- What needs to be done
Restate, exactly and without pictures, the lines from the start of the listing below through the line holding "the same server.".

- Provided records
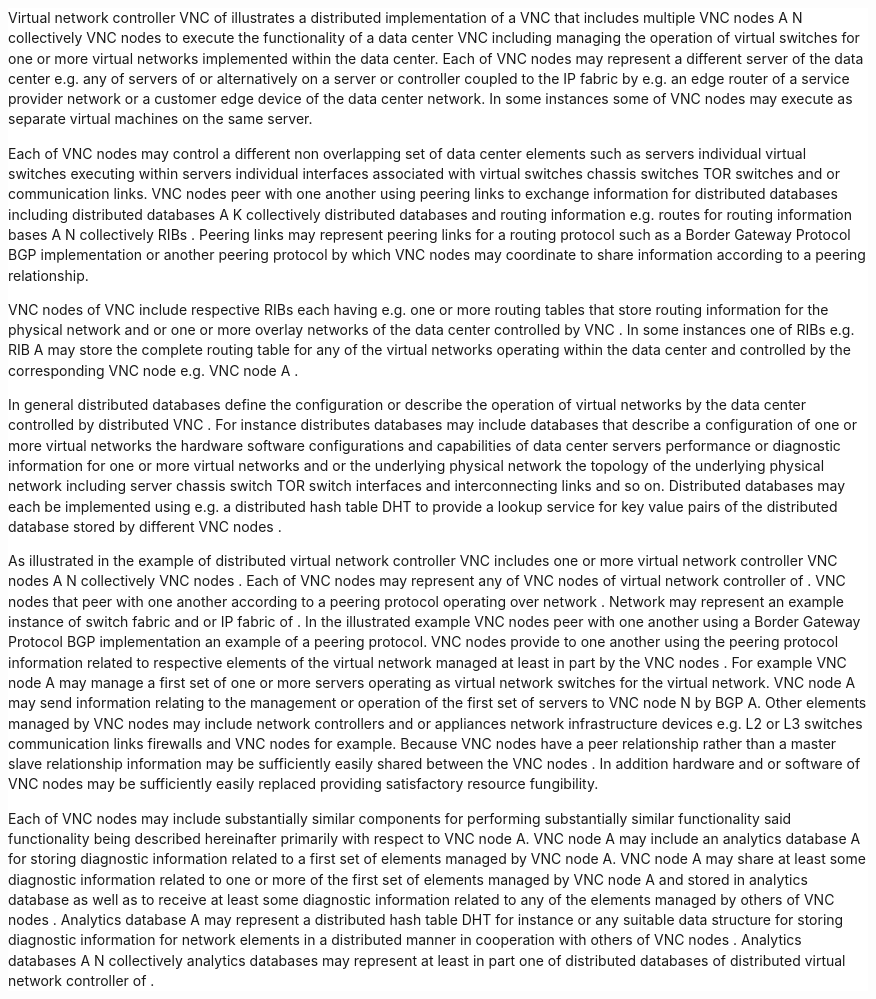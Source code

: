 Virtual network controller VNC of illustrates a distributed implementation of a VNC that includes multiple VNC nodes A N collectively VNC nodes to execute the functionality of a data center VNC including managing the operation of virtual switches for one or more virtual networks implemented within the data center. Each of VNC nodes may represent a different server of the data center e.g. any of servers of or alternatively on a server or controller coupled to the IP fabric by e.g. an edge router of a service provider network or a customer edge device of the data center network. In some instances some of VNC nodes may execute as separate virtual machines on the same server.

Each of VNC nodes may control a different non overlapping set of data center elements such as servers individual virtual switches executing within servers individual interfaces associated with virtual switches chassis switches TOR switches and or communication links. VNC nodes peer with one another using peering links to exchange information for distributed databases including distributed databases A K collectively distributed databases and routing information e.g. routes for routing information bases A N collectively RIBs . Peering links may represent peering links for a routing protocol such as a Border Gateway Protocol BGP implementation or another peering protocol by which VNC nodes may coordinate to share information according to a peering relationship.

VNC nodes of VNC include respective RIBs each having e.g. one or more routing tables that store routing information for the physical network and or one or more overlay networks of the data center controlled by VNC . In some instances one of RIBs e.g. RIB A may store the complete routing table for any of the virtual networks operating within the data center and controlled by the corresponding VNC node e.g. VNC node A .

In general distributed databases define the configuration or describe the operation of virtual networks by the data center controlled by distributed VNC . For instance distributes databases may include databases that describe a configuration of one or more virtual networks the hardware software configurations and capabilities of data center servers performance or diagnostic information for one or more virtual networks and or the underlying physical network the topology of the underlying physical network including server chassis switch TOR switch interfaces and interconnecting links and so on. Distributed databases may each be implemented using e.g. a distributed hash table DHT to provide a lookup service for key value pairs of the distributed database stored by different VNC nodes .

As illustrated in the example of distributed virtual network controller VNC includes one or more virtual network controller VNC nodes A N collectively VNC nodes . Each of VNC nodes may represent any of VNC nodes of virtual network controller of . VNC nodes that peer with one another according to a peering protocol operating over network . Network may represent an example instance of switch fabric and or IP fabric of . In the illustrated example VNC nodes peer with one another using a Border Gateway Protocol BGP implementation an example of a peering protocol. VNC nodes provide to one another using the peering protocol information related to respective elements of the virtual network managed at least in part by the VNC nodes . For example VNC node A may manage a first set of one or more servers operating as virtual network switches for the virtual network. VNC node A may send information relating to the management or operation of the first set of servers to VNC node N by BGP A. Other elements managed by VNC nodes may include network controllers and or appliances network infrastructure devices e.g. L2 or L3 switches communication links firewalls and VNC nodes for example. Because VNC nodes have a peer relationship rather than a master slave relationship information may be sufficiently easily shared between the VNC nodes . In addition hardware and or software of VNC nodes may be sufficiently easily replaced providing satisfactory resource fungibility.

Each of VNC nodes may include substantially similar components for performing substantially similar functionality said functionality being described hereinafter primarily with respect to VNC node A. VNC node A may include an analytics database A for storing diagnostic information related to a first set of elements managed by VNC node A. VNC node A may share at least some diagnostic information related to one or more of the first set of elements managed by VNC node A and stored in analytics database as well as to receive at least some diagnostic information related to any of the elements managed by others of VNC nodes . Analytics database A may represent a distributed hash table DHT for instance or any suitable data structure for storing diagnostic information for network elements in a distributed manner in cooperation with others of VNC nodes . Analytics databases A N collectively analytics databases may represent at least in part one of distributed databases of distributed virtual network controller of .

- Response for this exercise
Source code

: Virtual network controller VNC of illustrates a distributed implementation of a VNC that includes multiple VNC nodes A N collectively VNC nodes to execute the functionality of a data center VNC including managing the operation of virtual switches for one or more virtual networks implemented within the data center. Each of VNC nodes may represent a different server of the data center e.g. any of servers of or alternatively on a server or controller coupled to the IP fabric by e.g. an edge router of a service provider network or a customer edge device of the data center network. In some instances some of VNC nodes may execute as separate virtual machines on the same server.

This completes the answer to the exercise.